Many philosophers during the 20th century tried to solve the problem by assuming that nonexistent intentional objects form a special kind of objects whose members one’s mind is necessarily related to whenever one is thinking about them. Following this idea, they have devised ingenious distinctions within the notions of existence, object and

property, with the hope of identifying with axiomatic precision the nature of that kind, the nature of its members and the criteria for distinguishing them individually and collectively. In short, they have assumed that the problem of intentionality was a matter of logic, ontology and metaphysics.

 

Putting the problem back in its psychological context, our Project questions the idea that nonexistent intentional objects form a special kind of objects.
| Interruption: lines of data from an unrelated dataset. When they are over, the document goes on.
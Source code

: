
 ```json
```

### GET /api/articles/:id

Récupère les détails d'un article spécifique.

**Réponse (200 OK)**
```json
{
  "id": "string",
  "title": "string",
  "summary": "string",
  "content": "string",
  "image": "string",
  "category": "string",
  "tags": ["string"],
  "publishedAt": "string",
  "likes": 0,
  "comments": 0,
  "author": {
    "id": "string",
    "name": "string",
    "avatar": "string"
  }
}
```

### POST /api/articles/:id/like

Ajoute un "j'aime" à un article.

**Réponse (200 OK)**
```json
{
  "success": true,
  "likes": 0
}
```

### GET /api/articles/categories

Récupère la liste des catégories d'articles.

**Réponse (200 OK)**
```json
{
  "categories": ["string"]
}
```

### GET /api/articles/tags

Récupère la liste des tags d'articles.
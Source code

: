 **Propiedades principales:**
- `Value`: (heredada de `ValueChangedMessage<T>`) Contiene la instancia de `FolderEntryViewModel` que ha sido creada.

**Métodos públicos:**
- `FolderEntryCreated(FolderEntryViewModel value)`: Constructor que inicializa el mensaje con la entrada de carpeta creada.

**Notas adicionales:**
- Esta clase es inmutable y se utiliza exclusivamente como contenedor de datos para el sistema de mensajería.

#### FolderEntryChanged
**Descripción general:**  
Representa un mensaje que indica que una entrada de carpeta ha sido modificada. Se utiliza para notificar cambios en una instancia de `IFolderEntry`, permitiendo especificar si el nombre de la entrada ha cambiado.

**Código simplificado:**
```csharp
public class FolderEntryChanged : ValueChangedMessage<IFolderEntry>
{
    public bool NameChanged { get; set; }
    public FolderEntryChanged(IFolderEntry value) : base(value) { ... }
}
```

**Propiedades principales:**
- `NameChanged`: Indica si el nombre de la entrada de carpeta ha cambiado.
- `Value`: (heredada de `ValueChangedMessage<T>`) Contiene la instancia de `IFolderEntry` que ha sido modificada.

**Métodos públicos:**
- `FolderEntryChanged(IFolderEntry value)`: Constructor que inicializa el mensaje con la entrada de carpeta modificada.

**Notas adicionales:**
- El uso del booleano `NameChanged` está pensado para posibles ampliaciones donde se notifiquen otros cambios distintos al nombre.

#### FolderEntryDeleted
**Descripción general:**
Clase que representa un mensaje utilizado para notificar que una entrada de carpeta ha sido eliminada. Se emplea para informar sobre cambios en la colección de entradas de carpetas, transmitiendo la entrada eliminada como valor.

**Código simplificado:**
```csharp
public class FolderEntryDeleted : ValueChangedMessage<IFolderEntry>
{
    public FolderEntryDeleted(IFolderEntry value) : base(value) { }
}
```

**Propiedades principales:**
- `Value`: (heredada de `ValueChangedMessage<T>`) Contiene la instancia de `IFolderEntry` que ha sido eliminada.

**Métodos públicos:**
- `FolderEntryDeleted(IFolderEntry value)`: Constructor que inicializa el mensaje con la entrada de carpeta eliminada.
Arguing that the problem of intentionality is in fact a problem for correct singular representations of nonexistent intentional objects, i.e. correct mental representations as particulars of things that do not exist, the Project seeks to solve the problem of intentionality by rejecting the assumption that having one’s mind directed at something necessarily involves bearing a relation to it. Instead, the Project will develop the following thesis (hereafter, “the Thesis”): the concept of intentional content (the psychosemantics constituents of mental representations, equivalent to how subjects represent the objects they have in mind) can, if anchored in the appropriate psychosemantic framework, be developped in a non-relational way so as to explain how we can have correct singular representations of nonexistent intentional objects. The following corrollary is expected to follow: we do not need to assume that nonexistent intentional objects belong to special kind of objects, for talking of nonexistent intentional objects is merely an abstract way of talking of certain types of thoughts.

 

Our main hypothesis will be that what makes a mental representation about something as particular is a matter of its content being determined by a “singular mental file”. The determination relation will by analysed in terms of subjects retrieving referential presuppositions from their singular files and using them as implicit conditions upon the

“format” of their representations, to the effect that any singular representation depends on the mobilization of such a singular file. Making a critical use of the notion of a singular files as determining the correctness condition of representational mental states, the Project will also explore the relationships between singular representations and ascriptions thereof, focussing on how the singular character of the former reflects in the singular truth condition of the latter. This will hopefully pave the way toward workable solutions to the problem of correct singular representations of nonexistents while offering valuable insights on other puzzles at the intersection of the philosophy of mind and the philosophy of language.

 

Finally, the Project will measure the extent to which the resulting account of representations and mental content conflicts with the definitions and axioms of the aforementioned theories of objects, and the extent to which these definitions and axioms can be reinterpreted, explained or justified by our account. On the whole, what should emerge is an naturalistically tractable picture of nonexistent objects with broad implications for explaining how we succeed in thinking and talking of things that do not exist, and what makes such these thoughts and assertions often meaningful and correct.